MIRI’s 2015 Summer Fundraiser!
Our summer fundraising drive is now finished. We raised a grand total of $631,957 from 263 donors. This is an incredible sum, making this the biggest fundraiser we’ve ever run.
We’ve already been hard at work growing our research team and spinning up new projects, and I’m excited to see what our research team can do this year. Thank you to all our supporters for making our summer fundraising drive so successful!
It’s safe to say that this past year exceeded a lot of people’s expectations.
Twelve months ago, Nick Bostrom’s Superintelligence had just come out. Questions about the long-term risks and benefits of smarter-than-human AI systems were nearly invisible in mainstream discussions of AI’s social impact.
Twelve months later, we live in a world where Bill Gates is confused by why so many researchers aren’t using Superintelligence as a guide to the questions we should be asking about AI’s future as a field.

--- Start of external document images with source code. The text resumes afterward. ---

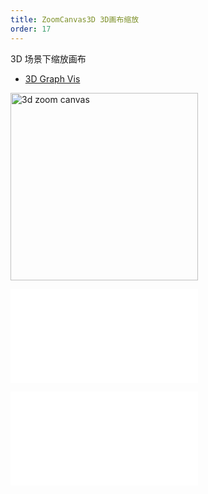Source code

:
 ```yaml
---
title: ZoomCanvas3D 3D画布缩放
order: 17
---
```


3D 场景下缩放画布

- [3D Graph Vis](/examples/feature/features/#webgl3d)

<img alt="3d zoom canvas" src="https://mdn.alipayobjects.com/huamei_qa8qxu/afts/img/A*hWoCRY_2i50AAAAAAAAAAAAADmJ7AQ/original" height='300'/>

<embed src="../../common/BaseZoonCanvasOptions.zh.md"></embed>

<embed src="../../common/IG6GraphEvent.zh.md"></embed>
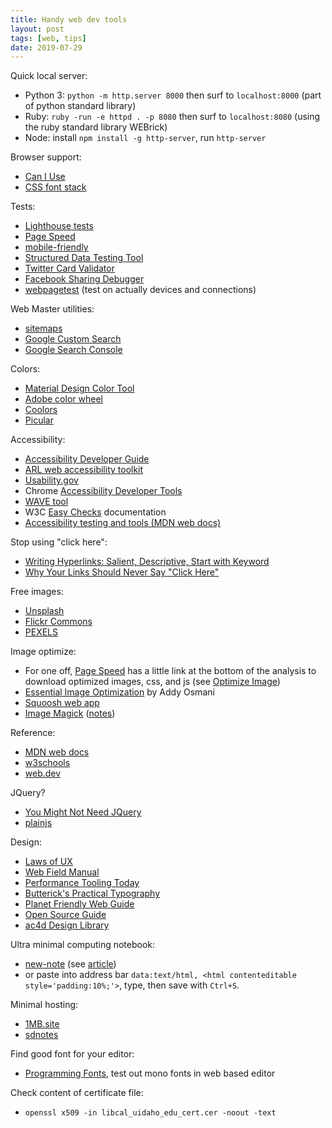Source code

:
 ```yaml
---
title: Handy web dev tools
layout: post
tags: [web, tips]
date: 2019-07-29
---
```


Quick local server:

- Python 3: `python -m http.server 8000` then surf to `localhost:8000` (part of python standard library)
- Ruby: `ruby -run -e httpd . -p 8080` then surf to `localhost:8080` (using the ruby standard library WEBrick)
- Node: install `npm install -g http-server`, run `http-server`

Browser support:

- [Can I Use](http://caniuse.com/)
- [CSS font stack](http://www.cssfontstack.com/)

Tests:

- [Lighthouse tests](https://web.dev/measure)
- [Page Speed](https://developers.google.com/speed/pagespeed/insights/)
- [mobile-friendly](https://search.google.com/test/mobile-friendly)
- [Structured Data Testing Tool](https://search.google.com/structured-data/testing-tool)
- [Twitter Card Validator](https://cards-dev.twitter.com/validator)
- [Facebook Sharing Debugger](https://developers.facebook.com/tools/debug/sharing/)
- [webpagetest](http://webpagetest.org/) (test on actually devices and connections)

Web Master utilities:

- [sitemaps](https://www.sitemaps.org/protocol.html)
- [Google Custom Search](https://cse.google.com/cse/)
- [Google Search Console](https://www.google.com/webmasters/tools/home)

Colors:

- [Material Design Color Tool](https://material.io/tools/color/#!/?view.left=0&view.right=0)
- [Adobe color wheel](https://color.adobe.com/)
- [Coolors](https://coolors.co)
- [Picular](https://picular.co/)

Accessibility:

- [Accessibility Developer Guide](https://www.accessibility-developer-guide.com/)
- [ARL web accessibility toolkit](http://accessibility.arl.org/standards-best-practices/)
- [Usability.gov](http://www.usability.gov/what-and-why/accessibility.html)
- Chrome [Accessibility Developer Tools](https://chrome.google.com/webstore/detail/accessibility-developer-t/fpkknkljclfencbdbgkenhalefipecmb)
- [WAVE tool](http://wave.webaim.org/)
- W3C [Easy Checks](https://www.w3.org/WAI/eval/preliminary) documentation
- [Accessibility testing and tools (MDN web docs)](https://developer.mozilla.org/en-US/docs/Learn/Tools_and_testing/Cross_browser_testing/Accessibility)

Stop using "click here":

- [Writing Hyperlinks: Salient, Descriptive, Start with Keyword](https://www.nngroup.com/articles/writing-links/)
- [Why Your Links Should Never Say "Click Here"](https://www.smashingmagazine.com/2012/06/links-should-never-say-click-here/)

Free images:

- [Unsplash](https://unsplash.com/)
- [Flickr Commons](https://www.flickr.com/commons)
- [PEXELS](https://www.pexels.com/)

Image optimize:

- For one off, [Page Speed](https://developers.google.com/speed/pagespeed/insights/) has a little link at the bottom of the analysis to download optimized images, css, and js (see [Optimize Image](https://developers.google.com/speed/docs/insights/OptimizeImages))
- [Essential Image Optimization](https://images.guide/) by Addy Osmani
- [Squoosh web app](https://squoosh.app/)
- [Image Magick](https://imagemagick.org/) ([notes](https://evanwill.github.io/_drafts/notes/imagemagick.html))

Reference:

- [MDN web docs](https://developer.mozilla.org/en-US/)
- [w3schools](https://www.w3schools.com/)
- [web.dev](https://web.dev/learn)

JQuery?

- [You Might Not Need JQuery](http://youmightnotneedjquery.com/)
- [plainjs](https://plainjs.com/)

Design:

- [Laws of UX](https://lawsofux.com/)
- [Web Field Manual](https://webfieldmanual.com/)
- [Performance Tooling Today](http://www.perf-tooling.today/)
- [Butterick's Practical Typography](https://practicaltypography.com/)
- [Planet Friendly Web Guide](https://www.planetfriendlyweb.org/)
- [Open Source Guide](https://opensource.guide/)
- [ac4d Design Library](http://library.ac4d.com/)

Ultra minimal computing notebook:

- [new-note](https://github.com/jjjjjjjjjjjjjjjjjjjj/new-note/) (see [article](https://boingboing.net/2018/05/08/the-simplest-online-note-takin.html))
- or paste into address bar `data:text/html, <html contenteditable style='padding:10%;'>`, type, then save with `Ctrl+S`.

Minimal hosting: 

- [1MB.site](https://1mb.site/)
- [sdnotes](https://sdnotes.com/faq)

Find good font for your editor:

- [Programming Fonts](https://app.programmingfonts.org/), test out mono fonts in web based editor

Check content of certificate file:

- `openssl x509 -in libcal_uidaho_edu_cert.cer -noout -text`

Following a conference in Puerto Rico that brought together the leading organizations studying long-term AI risk (MIRI, FHI, CSER) and top AI researchers in academia (including Stuart Russell, Tom Mitchell, Bart Selman, and the Presidents of AAAI and IJCAI) and industry (including representatives from Google DeepMind and Vicarious), we’ve seen Elon Musk donate $10M to a grants program aimed at jump-starting the field of long-term AI safety research; we’ve seen the top AI and machine learning conferences (AAAI, IJCAI, and NIPS) announce their first-ever workshops or discussions on AI safety and ethics; and we’ve seen a panel discussion on superintelligence at ITIF, the leading U.S. science and technology think tank. (I presented a paper at the AAAI workshop, I spoke on the ITIF panel, and I’ll be at NIPS.)
As researchers begin investigating this area in earnest, MIRI is in an excellent position, with a developed research agenda already in hand. If we can scale up as an organization then we have a unique chance to shape the research priorities and methods of this new paradigm in AI, and direct this momentum in useful directions.
This is a big opportunity. MIRI is already growing and scaling its research activities, but the speed at which we scale in the coming months and years depends heavily on our available funds.
For that reason, MIRI is starting a six-week fundraiser aimed at increasing our rate of growth.
— Live Progress Bar —
This time around, rather than running a matching fundraiser with a single fixed donation target, we’ll be letting you help choose MIRI’s course based on the details of our funding situation and how we would make use of marginal dollars.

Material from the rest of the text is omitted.